The challegens in object detection are listed below:

* Scale variability: Objects can appear at different sizes, requiring models to detect both large and small objects.
* Occlusion:  Objects may be partially hidden behind others.
* Class imbalance: Some object classes may appear more frequently than others.
* Background clutter: Distracting elements in images can mislead detection models.
* Real-time processing: Faster models are needed for applications like autonomous driving and surveillance.

# 3. The R-CNN Model: Two-Stage Object Detection

A Region-Based Convolutional Neural Network (R-CNN) is a two-stage object detection model that first generates region proposals and then classifies and refines them. The Region Proposal Network (RPN) scans the image and suggests candidate object regions, predicting bounding boxes and objectness scores. These proposals are then passed to the Region of Interest (RoI) Head, which classifies objects, refines box coordinates, and (in the case of Mask R-CNN) predicts segmentation masks. This two-stage approach delivers high accuracy but is computationally intensive compared to single-stage detectors like YOLO and SSD.

**Stage 1: Region Proposal Network (RPN)**

The Region Proposal Network (RPN) is responsible for generating object proposals, that is, regions of the image that are likely to contain objects. It works as follows:

1. Sliding window over feature Map: The RPN slides over the feature map produced by the backbone CNN (e.g., ResNet, VGG).
2. Anchor boxes: For each sliding window position, the RPN predicts multiple anchor boxes (default bounding boxes at various sizes and aspect ratios).
3. Objectness score: the network outputs a score for each anchor, determining whether it contains an object (foreground) or background.
4. Bounding box refinement: The RPN predicts adjustments to the anchor box coordinates to refine object localization.

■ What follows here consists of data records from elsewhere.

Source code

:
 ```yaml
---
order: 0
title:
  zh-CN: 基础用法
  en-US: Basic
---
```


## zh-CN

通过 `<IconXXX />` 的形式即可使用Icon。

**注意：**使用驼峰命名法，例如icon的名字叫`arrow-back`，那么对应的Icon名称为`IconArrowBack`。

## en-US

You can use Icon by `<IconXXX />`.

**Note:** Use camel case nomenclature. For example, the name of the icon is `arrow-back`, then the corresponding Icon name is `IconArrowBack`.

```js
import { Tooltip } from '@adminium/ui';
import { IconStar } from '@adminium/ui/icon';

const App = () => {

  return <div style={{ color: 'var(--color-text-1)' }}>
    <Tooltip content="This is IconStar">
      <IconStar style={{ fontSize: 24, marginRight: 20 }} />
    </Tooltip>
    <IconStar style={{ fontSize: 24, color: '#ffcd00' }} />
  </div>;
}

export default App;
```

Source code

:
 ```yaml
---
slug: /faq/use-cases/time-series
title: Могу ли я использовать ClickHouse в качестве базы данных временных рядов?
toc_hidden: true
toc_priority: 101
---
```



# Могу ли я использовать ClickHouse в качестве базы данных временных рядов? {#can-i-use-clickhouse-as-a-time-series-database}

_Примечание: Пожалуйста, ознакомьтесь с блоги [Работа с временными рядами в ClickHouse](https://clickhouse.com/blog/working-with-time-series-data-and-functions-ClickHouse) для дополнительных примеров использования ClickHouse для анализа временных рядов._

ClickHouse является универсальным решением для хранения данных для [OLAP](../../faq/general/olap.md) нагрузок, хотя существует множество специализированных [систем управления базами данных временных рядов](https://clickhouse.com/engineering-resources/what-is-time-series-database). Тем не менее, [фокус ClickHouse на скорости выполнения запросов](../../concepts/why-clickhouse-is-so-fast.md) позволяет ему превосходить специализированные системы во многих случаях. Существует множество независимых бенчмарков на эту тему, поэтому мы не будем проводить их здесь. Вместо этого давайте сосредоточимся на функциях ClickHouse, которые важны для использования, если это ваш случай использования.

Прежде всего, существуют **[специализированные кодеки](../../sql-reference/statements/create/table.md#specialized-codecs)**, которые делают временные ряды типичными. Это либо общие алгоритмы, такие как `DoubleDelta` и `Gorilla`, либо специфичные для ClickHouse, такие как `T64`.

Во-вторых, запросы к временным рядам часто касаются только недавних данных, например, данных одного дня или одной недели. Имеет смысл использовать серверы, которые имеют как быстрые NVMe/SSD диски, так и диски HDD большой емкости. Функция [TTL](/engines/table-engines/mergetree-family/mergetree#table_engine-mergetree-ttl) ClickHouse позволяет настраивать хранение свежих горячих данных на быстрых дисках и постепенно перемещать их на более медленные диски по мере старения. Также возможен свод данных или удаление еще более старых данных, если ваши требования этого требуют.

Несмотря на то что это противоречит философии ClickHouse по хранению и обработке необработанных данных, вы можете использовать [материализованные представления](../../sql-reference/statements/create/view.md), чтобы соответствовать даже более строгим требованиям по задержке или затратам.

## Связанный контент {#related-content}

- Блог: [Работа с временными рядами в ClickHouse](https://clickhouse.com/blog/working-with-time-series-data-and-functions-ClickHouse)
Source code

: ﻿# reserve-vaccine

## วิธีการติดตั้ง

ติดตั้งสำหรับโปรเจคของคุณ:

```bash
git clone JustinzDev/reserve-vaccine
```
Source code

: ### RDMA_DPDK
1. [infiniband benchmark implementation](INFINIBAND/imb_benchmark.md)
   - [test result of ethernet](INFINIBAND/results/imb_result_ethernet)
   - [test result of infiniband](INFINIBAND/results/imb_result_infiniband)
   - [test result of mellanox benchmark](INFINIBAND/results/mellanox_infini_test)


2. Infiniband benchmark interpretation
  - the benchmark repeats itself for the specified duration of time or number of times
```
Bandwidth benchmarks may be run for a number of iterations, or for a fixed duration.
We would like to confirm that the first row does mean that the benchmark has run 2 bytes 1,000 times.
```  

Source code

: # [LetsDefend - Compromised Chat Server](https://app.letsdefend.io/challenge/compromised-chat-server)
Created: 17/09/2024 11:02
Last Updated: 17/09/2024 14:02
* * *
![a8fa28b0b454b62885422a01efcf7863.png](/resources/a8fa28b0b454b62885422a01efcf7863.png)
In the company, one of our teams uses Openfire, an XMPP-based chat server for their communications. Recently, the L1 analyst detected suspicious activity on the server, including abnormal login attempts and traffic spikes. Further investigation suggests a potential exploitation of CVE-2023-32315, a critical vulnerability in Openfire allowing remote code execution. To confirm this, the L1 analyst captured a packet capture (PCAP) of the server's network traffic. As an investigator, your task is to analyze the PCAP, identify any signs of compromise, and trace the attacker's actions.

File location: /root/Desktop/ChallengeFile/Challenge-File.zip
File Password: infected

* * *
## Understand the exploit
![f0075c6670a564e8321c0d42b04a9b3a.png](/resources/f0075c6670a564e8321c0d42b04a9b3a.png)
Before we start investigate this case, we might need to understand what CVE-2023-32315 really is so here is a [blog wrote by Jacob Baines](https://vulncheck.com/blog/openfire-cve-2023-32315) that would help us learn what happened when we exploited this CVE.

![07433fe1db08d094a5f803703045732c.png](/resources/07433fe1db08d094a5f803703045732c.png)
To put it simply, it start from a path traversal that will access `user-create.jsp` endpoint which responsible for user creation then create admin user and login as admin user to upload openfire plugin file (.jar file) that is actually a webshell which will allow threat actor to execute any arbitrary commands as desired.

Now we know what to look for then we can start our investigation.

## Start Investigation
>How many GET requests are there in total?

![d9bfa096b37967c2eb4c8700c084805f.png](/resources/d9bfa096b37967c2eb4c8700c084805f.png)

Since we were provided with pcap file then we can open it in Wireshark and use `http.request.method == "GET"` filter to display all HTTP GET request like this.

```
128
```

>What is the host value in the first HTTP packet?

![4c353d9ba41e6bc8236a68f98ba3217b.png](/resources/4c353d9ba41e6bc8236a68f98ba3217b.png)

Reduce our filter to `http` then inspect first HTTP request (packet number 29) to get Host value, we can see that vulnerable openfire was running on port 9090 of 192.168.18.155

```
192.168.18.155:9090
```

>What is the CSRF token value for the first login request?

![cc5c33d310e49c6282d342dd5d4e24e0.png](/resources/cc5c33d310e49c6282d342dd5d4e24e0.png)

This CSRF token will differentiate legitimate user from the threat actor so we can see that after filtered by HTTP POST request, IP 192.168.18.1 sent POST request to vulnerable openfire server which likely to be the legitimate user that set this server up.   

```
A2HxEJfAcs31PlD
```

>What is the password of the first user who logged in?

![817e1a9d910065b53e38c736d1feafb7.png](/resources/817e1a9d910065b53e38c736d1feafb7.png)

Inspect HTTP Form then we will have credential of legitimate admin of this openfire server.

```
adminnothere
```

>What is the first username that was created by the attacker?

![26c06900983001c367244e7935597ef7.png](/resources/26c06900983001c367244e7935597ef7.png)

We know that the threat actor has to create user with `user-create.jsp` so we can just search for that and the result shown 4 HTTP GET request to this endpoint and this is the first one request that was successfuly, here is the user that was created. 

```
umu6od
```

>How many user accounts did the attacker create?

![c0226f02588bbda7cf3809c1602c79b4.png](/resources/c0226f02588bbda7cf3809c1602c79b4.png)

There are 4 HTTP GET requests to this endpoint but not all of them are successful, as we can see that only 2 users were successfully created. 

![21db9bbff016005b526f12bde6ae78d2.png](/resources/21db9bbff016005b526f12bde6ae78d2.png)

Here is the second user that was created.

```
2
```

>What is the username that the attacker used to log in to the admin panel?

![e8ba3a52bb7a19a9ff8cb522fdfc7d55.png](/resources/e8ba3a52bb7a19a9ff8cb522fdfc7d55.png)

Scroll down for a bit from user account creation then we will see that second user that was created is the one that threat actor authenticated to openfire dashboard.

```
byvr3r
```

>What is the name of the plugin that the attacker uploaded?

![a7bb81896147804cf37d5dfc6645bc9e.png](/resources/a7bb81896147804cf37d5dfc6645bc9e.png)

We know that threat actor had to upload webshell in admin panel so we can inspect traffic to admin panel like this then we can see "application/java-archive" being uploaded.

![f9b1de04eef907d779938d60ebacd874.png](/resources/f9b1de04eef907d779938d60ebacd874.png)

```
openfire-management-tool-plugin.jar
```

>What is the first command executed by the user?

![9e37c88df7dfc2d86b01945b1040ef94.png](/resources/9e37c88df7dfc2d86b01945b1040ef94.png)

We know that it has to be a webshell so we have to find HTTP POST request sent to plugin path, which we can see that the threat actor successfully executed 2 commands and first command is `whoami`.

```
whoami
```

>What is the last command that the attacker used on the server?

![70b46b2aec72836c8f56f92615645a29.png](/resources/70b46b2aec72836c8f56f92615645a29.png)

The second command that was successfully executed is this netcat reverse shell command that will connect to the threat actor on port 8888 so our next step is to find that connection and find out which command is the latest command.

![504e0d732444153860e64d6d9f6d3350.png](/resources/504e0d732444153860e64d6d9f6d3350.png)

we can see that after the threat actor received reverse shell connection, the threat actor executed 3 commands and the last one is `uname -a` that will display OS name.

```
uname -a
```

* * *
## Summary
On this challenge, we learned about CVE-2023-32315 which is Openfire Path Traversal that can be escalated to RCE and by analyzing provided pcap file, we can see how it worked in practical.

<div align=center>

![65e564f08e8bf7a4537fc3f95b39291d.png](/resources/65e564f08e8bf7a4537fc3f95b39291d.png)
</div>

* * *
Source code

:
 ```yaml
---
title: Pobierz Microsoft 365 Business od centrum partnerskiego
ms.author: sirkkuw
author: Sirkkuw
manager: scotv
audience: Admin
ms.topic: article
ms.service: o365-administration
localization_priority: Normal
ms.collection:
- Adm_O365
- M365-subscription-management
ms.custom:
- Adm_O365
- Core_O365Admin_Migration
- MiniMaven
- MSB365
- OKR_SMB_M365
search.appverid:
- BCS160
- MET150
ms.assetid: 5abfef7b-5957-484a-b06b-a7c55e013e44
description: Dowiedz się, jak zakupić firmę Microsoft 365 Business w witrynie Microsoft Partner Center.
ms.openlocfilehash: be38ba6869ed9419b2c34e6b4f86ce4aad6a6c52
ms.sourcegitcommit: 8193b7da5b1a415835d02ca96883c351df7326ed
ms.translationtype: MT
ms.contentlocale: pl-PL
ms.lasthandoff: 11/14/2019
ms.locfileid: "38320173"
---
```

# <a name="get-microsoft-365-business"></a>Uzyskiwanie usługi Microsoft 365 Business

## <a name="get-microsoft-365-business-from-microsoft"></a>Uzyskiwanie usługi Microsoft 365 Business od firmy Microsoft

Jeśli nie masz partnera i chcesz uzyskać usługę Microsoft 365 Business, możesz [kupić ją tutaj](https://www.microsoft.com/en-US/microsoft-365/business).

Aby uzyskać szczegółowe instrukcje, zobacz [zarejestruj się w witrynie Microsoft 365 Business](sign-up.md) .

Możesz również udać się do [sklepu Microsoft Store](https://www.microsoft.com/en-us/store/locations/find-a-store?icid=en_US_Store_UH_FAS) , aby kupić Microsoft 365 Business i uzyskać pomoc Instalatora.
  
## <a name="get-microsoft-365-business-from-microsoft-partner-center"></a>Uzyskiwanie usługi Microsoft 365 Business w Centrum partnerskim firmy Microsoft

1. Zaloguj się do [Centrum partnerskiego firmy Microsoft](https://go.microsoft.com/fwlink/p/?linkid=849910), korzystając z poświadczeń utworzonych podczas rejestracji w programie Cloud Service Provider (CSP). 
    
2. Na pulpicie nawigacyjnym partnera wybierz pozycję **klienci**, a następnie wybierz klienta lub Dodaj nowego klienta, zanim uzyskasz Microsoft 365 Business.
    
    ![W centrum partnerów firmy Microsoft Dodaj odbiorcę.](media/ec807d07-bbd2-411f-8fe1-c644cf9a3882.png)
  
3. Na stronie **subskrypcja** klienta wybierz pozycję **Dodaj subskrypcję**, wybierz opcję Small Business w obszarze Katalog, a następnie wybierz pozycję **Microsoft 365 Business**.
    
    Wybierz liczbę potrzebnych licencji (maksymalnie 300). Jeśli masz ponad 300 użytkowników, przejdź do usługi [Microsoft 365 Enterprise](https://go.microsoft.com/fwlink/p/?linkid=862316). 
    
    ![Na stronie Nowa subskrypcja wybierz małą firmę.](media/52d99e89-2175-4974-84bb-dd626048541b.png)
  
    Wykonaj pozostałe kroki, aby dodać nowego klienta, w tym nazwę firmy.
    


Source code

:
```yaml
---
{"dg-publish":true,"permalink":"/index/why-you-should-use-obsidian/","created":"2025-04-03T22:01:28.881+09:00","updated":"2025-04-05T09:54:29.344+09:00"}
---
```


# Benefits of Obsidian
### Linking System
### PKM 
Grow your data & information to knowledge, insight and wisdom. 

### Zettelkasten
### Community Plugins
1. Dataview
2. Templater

**Stage 2: Region of Interest (RoI)**

The RoI Head takes the region proposals from the RPN and performs classification, bounding box refinement, and (for Mask R-CNN) segmentation mask prediction.

1. RoI pooling (or RoIAlign in Mask R-CNN): The variable-sized proposed regions from RPN are resized into a fixed size to be fed into a fully connected layer.
2. Classification & bounding box refinement: The RoI head classifies the detected object into one of the predefined categories. It further refines the bounding box predictions.
3. (For Mask R-CNN) Segmentation Mask Prediction: A separate mask branch is used to predict per-pixel masks for each detected object.

## Links of Interest
* https://medium.com/@soumyajitdatta123/faster-rcnns-explained-af76f96a0b70
* https://medium.com/@RobuRishabh/understanding-and-implementing-faster-r-cnn-248f7b25ff96

# 4. Importing Libraries

In [None]:
# Generic libraries
import os
import torch
import zipfile
import torch.backends.cudnn as cudnn
import matplotlib.pyplot as plt
from pathlib import Path
from torchinfo import summary
from torch.optim.lr_scheduler import CosineAnnealingLR

# Torchvision libraries
from torchvision import tv_tensors
from torchvision.io import read_image
from torchvision.transforms import v2 as T
from torchvision.utils import draw_bounding_boxes, draw_segmentation_masks

# Import custom libraries
from utils.classification_utils import set_seeds, load_model
from utils.obj_detection_utils import collate_fn, prune_predictions, diplay_predictions, visualize_transformed_data
from engines.obj_detection import ObjectDetectionEngine
from engines.schedulers import FixedLRSchedulerWrapper
from dataloaders.obj_dect_dataloaders import ProcessDataset
from models.faster_rcnn import FasterRCNN

# Warnings
import warnings
os.environ['TORCH_USE_CUDA_DSA'] = "1"
warnings.filterwarnings("ignore", category=UserWarning, module="torch.autograd.graph")
warnings.filterwarnings("ignore", category=FutureWarning, module="onnxscript.converter")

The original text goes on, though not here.